I thought they de-tagged any post with a link in it because of this.
upload_2018-12-22_21-37-20.png

It's these kinds of posts, one of the main post types. I doubt tumblr would detag an entire type of posts, unless they mean to remove link posts entirely because of this.

upload_2018-12-22_21-38-49.png
 
You know, I have to say...a few days in, and (besides the false flagging crap and some tags probably still not having content), not much has actually changed. The few NSFW blogs I follow are still there, still posting content. It seems like they might be choosing some tamer things, but I'm also still seeing straight-up full frontal on my dash, and about the same amount of tiddy. Nobody seems to give a single fuck, and I think that's hilarious.
Like I said before, I think the biggest change is that this new system has simply made posting more of a hassle by including extra steps and precautions to keep posts from being flagged, and possibly require re-posting when the algorithm inevitably fucks up. Granted, this can still kill a website - the more annoying something is to use, the less inclined people are to default to it after all - but it'll definitely be a much slower death than what some people were predicting.

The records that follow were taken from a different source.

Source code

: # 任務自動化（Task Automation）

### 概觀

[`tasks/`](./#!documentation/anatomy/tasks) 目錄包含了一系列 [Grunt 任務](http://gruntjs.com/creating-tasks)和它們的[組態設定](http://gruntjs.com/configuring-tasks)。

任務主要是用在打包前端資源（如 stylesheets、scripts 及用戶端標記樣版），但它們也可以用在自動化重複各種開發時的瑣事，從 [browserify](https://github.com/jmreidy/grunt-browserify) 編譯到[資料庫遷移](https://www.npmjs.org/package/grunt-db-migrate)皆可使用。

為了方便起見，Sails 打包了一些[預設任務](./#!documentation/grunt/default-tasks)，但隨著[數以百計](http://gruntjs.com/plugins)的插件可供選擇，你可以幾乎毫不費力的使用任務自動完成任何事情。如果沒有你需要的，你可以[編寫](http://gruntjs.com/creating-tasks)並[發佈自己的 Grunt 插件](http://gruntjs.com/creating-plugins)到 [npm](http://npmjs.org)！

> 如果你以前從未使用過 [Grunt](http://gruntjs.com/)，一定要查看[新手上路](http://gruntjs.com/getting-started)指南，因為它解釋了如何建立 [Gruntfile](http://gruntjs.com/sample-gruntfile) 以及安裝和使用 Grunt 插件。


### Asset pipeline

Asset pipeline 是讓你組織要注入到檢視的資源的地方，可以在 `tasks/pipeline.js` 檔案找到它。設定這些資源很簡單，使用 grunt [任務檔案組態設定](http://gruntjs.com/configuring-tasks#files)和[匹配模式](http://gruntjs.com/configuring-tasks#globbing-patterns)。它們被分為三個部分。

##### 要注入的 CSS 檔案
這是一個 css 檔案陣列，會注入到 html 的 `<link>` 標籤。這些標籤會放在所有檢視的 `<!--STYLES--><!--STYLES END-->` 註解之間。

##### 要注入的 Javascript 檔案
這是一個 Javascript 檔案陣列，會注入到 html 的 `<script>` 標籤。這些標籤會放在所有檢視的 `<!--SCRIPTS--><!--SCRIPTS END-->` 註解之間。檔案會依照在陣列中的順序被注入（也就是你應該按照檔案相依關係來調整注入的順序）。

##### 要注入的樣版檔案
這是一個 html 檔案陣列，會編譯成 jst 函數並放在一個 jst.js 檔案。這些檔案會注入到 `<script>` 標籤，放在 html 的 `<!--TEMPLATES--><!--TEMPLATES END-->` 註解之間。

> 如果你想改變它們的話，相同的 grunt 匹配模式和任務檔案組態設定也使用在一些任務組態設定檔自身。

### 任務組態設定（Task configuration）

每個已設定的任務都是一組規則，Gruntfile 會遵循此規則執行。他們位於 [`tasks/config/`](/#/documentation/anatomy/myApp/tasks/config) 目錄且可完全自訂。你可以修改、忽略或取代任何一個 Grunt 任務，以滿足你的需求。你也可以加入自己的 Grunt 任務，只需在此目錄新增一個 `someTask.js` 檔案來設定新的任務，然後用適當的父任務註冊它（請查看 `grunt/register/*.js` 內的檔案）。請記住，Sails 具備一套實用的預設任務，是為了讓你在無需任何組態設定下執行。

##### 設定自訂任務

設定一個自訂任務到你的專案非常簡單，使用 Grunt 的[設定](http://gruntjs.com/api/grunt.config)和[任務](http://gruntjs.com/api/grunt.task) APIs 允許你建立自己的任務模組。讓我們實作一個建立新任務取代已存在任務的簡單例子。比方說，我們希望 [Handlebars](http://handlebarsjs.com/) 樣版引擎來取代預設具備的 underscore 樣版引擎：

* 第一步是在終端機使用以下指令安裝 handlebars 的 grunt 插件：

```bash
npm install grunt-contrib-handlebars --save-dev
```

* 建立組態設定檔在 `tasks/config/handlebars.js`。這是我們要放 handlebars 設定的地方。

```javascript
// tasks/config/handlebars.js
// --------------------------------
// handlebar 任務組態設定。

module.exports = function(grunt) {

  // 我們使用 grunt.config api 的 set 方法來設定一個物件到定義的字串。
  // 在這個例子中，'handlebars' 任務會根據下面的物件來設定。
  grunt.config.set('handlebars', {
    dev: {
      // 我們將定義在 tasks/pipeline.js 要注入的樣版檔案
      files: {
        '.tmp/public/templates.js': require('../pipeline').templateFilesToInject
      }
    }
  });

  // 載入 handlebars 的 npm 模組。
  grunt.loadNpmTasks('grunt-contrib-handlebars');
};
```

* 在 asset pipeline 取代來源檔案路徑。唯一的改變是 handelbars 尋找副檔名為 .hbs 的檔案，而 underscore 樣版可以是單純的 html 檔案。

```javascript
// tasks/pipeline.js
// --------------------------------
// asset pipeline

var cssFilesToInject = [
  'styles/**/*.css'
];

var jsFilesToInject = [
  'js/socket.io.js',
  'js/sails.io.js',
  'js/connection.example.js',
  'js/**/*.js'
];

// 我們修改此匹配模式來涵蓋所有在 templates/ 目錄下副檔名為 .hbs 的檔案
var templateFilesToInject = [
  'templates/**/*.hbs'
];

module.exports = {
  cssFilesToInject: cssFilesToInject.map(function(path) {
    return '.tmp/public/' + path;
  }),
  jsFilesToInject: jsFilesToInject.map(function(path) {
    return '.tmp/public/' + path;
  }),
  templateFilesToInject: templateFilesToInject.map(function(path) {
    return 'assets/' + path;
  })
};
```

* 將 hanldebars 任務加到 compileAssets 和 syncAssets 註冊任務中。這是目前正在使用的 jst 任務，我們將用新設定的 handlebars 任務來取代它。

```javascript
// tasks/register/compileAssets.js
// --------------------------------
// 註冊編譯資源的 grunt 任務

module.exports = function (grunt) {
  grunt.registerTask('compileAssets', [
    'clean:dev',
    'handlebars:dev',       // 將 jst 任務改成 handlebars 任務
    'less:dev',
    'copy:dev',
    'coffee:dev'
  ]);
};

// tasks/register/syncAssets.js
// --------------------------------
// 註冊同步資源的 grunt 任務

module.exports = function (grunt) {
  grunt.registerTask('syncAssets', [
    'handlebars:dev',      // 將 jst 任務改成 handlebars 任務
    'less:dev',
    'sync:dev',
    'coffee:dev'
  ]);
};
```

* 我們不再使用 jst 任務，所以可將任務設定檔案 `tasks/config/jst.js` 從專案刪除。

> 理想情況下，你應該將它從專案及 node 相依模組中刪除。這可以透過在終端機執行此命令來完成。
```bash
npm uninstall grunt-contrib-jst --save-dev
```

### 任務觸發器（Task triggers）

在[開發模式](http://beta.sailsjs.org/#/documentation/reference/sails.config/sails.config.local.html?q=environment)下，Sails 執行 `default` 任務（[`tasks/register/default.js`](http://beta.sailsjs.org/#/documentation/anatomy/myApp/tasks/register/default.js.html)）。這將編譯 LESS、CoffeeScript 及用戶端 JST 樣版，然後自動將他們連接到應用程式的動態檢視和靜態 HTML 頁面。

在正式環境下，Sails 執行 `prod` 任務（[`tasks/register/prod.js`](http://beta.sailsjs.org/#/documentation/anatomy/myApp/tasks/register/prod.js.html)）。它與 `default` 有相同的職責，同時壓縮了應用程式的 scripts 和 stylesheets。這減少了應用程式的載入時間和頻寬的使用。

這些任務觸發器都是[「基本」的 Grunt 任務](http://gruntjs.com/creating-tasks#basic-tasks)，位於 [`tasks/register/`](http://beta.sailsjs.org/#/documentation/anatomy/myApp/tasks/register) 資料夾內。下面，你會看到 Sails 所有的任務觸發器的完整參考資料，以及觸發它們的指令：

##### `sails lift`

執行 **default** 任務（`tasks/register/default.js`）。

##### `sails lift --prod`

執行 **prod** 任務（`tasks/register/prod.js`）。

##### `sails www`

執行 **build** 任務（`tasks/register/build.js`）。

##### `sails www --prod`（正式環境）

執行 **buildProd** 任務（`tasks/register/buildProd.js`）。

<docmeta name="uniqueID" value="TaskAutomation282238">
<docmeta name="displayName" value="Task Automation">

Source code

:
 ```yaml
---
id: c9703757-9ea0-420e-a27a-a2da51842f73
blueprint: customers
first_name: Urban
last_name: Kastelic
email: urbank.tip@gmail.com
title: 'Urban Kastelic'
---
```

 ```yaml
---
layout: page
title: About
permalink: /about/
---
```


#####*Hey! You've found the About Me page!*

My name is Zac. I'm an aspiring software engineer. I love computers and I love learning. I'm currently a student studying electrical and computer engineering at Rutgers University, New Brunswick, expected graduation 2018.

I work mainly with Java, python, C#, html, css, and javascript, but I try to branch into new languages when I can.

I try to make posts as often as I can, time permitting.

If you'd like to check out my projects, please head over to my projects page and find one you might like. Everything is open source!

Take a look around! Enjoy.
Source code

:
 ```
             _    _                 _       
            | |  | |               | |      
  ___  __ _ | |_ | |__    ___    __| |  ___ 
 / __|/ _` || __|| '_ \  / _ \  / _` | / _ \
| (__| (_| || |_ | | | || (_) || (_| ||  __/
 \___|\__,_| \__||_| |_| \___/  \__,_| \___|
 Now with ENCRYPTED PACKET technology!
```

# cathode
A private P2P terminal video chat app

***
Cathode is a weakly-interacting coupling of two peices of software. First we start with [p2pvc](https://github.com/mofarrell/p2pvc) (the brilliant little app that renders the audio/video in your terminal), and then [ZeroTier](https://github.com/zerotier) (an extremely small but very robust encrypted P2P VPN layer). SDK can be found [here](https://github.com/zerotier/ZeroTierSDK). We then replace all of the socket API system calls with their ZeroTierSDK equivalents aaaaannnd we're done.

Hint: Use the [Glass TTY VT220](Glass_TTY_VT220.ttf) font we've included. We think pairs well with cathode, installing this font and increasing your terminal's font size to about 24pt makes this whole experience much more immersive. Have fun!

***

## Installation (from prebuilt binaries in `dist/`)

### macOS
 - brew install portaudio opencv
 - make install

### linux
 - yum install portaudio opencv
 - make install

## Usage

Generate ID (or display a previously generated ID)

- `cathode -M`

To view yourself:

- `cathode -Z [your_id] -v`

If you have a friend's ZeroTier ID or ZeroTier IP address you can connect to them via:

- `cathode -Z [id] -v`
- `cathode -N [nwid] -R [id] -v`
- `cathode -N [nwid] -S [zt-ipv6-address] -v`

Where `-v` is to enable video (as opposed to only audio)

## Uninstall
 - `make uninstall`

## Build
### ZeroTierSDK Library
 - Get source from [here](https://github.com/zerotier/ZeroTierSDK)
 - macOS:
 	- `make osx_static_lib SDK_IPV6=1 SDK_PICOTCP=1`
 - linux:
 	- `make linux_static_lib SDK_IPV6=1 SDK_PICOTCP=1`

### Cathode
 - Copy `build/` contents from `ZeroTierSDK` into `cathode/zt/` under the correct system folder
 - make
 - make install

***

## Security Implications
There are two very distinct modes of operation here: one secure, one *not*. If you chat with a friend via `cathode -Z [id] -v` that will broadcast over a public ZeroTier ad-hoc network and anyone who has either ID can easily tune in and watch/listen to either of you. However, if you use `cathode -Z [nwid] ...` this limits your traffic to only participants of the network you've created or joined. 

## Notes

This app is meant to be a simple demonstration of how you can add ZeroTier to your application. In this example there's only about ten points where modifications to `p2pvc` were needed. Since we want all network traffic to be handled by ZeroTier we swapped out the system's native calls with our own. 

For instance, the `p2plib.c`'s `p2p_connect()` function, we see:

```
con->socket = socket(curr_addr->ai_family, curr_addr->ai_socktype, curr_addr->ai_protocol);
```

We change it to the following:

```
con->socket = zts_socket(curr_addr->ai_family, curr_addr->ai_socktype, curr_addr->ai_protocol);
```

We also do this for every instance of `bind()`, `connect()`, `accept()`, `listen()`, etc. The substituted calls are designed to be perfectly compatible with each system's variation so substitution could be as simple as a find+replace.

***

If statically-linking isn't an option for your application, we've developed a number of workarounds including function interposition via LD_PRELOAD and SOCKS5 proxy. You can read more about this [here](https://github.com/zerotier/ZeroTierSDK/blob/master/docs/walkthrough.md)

I'm mostly curious as to how this will effect the current posting etiquette on Tumblr, and how the more hyper-sensitive Tumblrinas will react to this. The current system has basically rendered most tags r34 artists would use as a courtesy for those who want to blacklist such content obsolete, so they'll likely start posting with either generic tags or specifically misleading ones to avoid Tumblr's screenings. I've already seen people (and of course bots) using this technique, so it's only a matter of time we see some people who were glad to see the porn go start REEEEing about being "exposed" to nips.
 
It's funny how Tumblr can still find entirely innocent posts as nsfw, some of my friend's posts are flagged for no reason, but porn (even child porn) is still being circulated everywhere. Good job Tumblr.

Is there even a point in using the website even if you're a SFW blog if the majority of your posts are going to be flagged? There will still be loyal users lying around, but this has been hitting way more than just NSFW blogs.
 
They ought to kick them back off the App Store since they've done nothing about the porn.